Alabama Rules of Evidence
Article XI. Miscellaneous Rules
Rule 1101. Rules applicable
(a) General applicability. Except as otherwise provided by constitutional provision, statute, this rule, or other rules of the Supreme Court of Alabama, these rules of evidence apply in all proceedings in the courts of Alabama, including proceedings before referees and masters.
(b) Rules inapplicable. These rules, other than those with respect to privileges, do not apply in the following situations:
(1) PRELIMINARY QUESTIONS OF FACT. The determination of questions of fact preliminary to admissibility of evidence when the issue is to be determined by the court under Rule 104.
(2) GRAND JURY. Proceedings before grand juries.
(3) MISCELLANEOUS PROCEEDINGS. Proceedings for extradition or rendition; preliminary hearings in criminal cases; sentencing, or granting or revoking probation; issuance of warrants for arrest, criminal summonses, and search warrants; and proceedings with respect to release on bail or otherwise.
(4) CONTEMPT PROCEEDINGS. Contempt proceedings in which the court may act summarily.
Advisory Committee’s Notes
Most states adopting modern evidence codes have modeled their corresponding rule after the language found in Uniform Rule of Evidence 1101. See G. Joseph & S. Saltzburg, Evidence in America: The Federal Rules in the States § 73.2 (1987). This has been done because the terminology found in Fed.R.Evid. 1101 is so specifically tailored to apply exclusively to federal courts and proceedings. Following the lead of that majority of states adopting modern evidence codes, the committee has based this Rule 1101 upon its counterpart under the Uniform Rules of Evidence.
Section (a). General applicability. This rule does not declare these rules of evidence applicable in proceedings in which evidence rules historically have not been applied. Rather, the intent is to make the Alabama Rules of Evidence applicable to the same proceedings that were governed by the general law of evidence at the time of their adoption. This means, consequently, that these rules will govern the following illustrative proceedings, just as the general law of evidence did before the adoption of these rules: (1) nonjury cases, see Arant v. Grier, 286 Ala. 263, 239 So.2d 188 (1970) (recognizing that evidence rules do apply in nonjury cases even though a presumption of correctness arises on appeal as to the trial court’s evidentiary findings); C. Gamble, McElroy’s Alabama Evidence § 6.05 (4th ed. 1991); (2) criminal cases, as well as civil cases, see Ala.R.Crim.P. 19.2(a) (providing that, except as otherwise provided by law, the law of evidence relating to civil actions shall apply to criminal proceedings); and (3) workers’ compensation cases, see Ala. Code 1975, § 25-5-81 (providing that workers’ compensation cases shall be heard and determined in circuit court upon the same basis as a civil tort action). See also Ala. Small Claims R. J (providing that small claims judges may “relax the rules of evidence” and thus implying that the rules of evidence otherwise apply to a small claims proceeding); Ala. Code 1975, § 12-13-12 (stipulating that statutory rules of evidence, “so far as the same are appropriate,” are applicable in probate court). These rules in no way change preexisting law regarding the applicability of evidence rules in the probate court.

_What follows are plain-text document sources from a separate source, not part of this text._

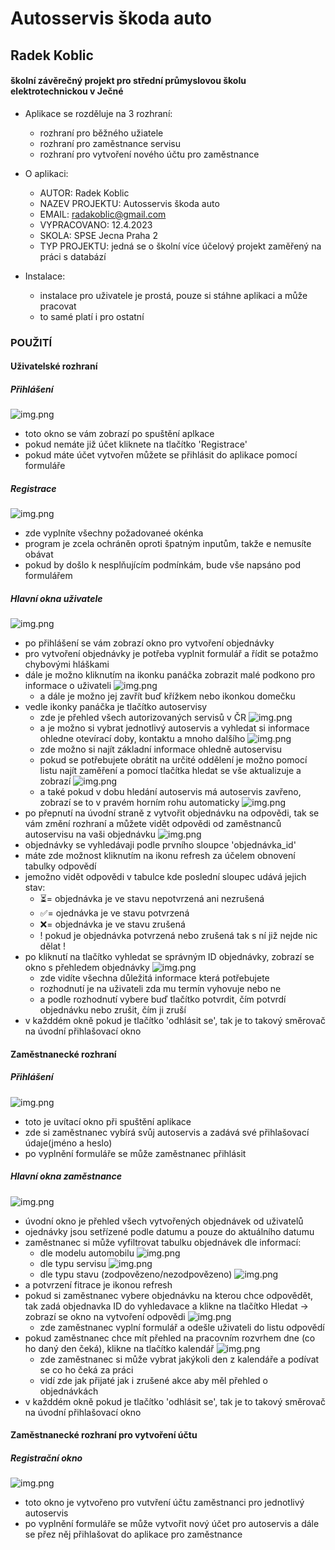 # Autosservis škoda auto
## Radek Koblic
#### školní závěrečný projekt pro střední průmyslovou školu elektrotechnickou v Ječné

- Aplikace se rozděluje na 3 rozhraní:
  - rozhraní pro běžného užiatele
  - rozhraní pro zaměstnance servisu
  - rozhraní pro vytvoření nového účtu pro zaměstnance

- O aplikaci:
  - AUTOR: Radek Koblic
  - NAZEV PROJEKTU: Autosservis škoda auto
  - EMAIL: radakoblic@gmail.com
  - VYPRACOVANO: 12.4.2023
  - SKOLA: SPSE Jecna Praha 2
  - TYP PROJEKTU: jedná se o školní více účelový projekt zaměřený na práci s databází

- Instalace:
  - instalace pro uživatele je prostá, pouze si stáhne aplikaci a může pracovat
  - to samé platí i pro ostatní

### POUŽITÍ
#### Uživatelské rozhraní
##### Přihlášení

![img.png](doc/prihlaseniUS.png)
- toto okno se vám zobrazí po spuštění aplkace
- pokud nemáte již účet kliknete na tlačítko 'Registrace'
- pokud máte účet vytvořen můžete se přihlásit do aplikace pomocí formuláře

##### Registrace

![img.png](doc/registraceUS.png)
- zde vyplníte všechny požadovaneé okénka
- program je zcela ochráněn oproti špatným inputům, takže e nemusíte obávat
- pokud by došlo k nesplňujícím podmínkám, bude vše napsáno pod formulářem

##### Hlavní okna uživatele

![img.png](doc/mainUS1.png)
- po přihlášení se vám zobrazí okno pro vytvoření objednávky
- pro vytvoření objednávky je potřeba vyplnit formulář a řídit se potažmo chybovými hláškami
- dále je možno kliknutím na ikonku panáčka zobrazit malé podkono pro informace o uživateli
  ![img.png](doc/USuzivatel.png)
  - a dále je možno jej zavřít buď křížkem nebo ikonkou domečku
- vedle ikonky panáčka je tlačítko autoservisy
  - zde je přehled všech autorizovaných servisů v ČR
  ![img.png](doc/ComboAutoSer.png)
  - a je možno si vybrat jednotlivý autoservis a vyhledat si informace ohledne otevírací doby, kontaktu a mnoho dalšího
  ![img.png](doc/jedAS1.png)
  - zde možno si najít základní informace ohledně autoservisu
  - pokud se potřebujete obrátit na určité oddělení je možno pomocí listu najít zaměření a pomocí tlačítka hledat se vše aktualizuje a zobrazí
  ![img.png](doc/jedAS2.png)
  - a také pokud v dobu hledání autoservis má autoservis zavřeno, zobrazí se to v pravém horním rohu automaticky
  ![img.png](doc/jedAS3.png)
- po přepnutí na úvodní straně z vytvořit objednávku na odpovědi, tak se vám změní rozhraní a můžete vidět odpovědi od zaměstnanců autoservisu na vaši objednávku
![img.png](doc/odpovedUS.png)
- objednávky se vyhledávaji podle prvního sloupce 'objednávka_id'
- máte zde možnost kliknutím na ikonu refresh za účelem obnovení tabulky odpovědí
- jemožno vidět odpovědi v tabulce kde poslední sloupec udává jejich stav:
  - ⏳= objednávka je ve stavu nepotvrzená ani nezrušená
  - ✅= ojednávka je ve stavu potvrzená
  - ❌= objednávka je ve stavu zrušená
  - ! pokud je objednávka potvrzená nebo zrušená tak s ní již nejde nic dělat !
- po kliknutí na tlačítko vyhledat se správným ID objednávky, zobrazí se okno s přehledem objednávky
  ![img.png](doc/popOdpoved.png)
  - zde vidíte všechna důležitá informace která potřebujete
  - rozhodnutí je na uživateli zda mu termín vyhovuje nebo ne
  - a podle rozhodnutí vybere buď tlačítko potvrdit, čím potvrdí objednávku nebo zrušit, čím ji zruší
- v každdém okně pokud je tlačítko 'odhlásit se', tak je to takový směrovač na úvodní přihlašovací okno

#### Zaměstnanecké rozhraní
##### Přihlášení

![img.png](doc/prihlasZam.png)
- toto je uvítací okno při spuštění aplikace
- zde si zaměstnanec vybírá svůj autoservis a zadává své přihlašovací údaje(jméno a heslo)
- po vyplnění formuláře se může zaměstnanec přihlásit

##### Hlavní okna zaměstnance
![img.png](doc/mainWinZam.png)

- úvodní okno je přehled všech vytvořených objednávek od uživatelů
- ojednávky jsou setřízené podle datumu a pouze do aktuálního datumu
- zaměstnanec si může vyfiltrovat tabulku objednávek dle informací:
  - dle modelu automobilu
  ![img.png](doc/model.png)
  - dle typu servisu
  ![img.png](doc/typ.png)
  - dle typu stavu (zodpovězeno/nezodpovězeno)
  ![img.png](doc/stav.png)
- a potvrzení fitrace je ikonou refresh
- pokud si zaměstnanec vybere objednávku na kterou chce odpovědět, tak zadá objednavka ID do vyhledavace a klikne na tlačítko Hledat -> zobrazí se okno na vytvoření odpovědi
![img.png](doc/odpovedZam.png)
  - zde zaměstnanec vyplní formulář a odešle uživateli do listu odpovědí
- pokud zaměstnanec chce mít přehled na pracovním rozvrhem dne (co ho daný den čeká), klikne na tlačítko kalendář
![img.png](doc/kalendarZam.png)
  - zde zaměstnanec si může vybrat jakýkoli den z kalendáře a podívat se co ho čeká za práci
  - vidí zde jak přijaté jak i zrušené akce aby měl přehled o objednávkách
- v každdém okně pokud je tlačítko 'odhlásit se', tak je to takový směrovač na úvodní přihlašovací okno

#### Zaměstnanecké rozhraní pro vytvoření účtu
##### Registrační okno

![img.png](doc/regZam.png)
- toto okno je vytvořeno pro vutvření účtu zaměstnanci pro jednotlivý autoservis
- po vyplnění formuláře se může vytvořit nový účet pro autoservis a dále se přez něj přihlašovat do aplikace pro zaměstnance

This rule recognizes that specialized proceedings may arise under statute or rule of court in which these Alabama Rules of Evidence, either in whole or in part, are made inapplicable. Additionally, these rules would not govern in a setting where constitutional rights dictate otherwise.
These rules apply to qualifying proceedings whether presided over by judges, referees, or masters. See Ala. Code 1975, § 12-17-330 (providing for the appointment of referees to serve in connection with juvenile cases); Ala.R.Civ.P. 53(c) (conferring upon standing or special masters the power to rule upon evidence, put witnesses on oath, conduct examination, and, when requested, make a record of the evidence).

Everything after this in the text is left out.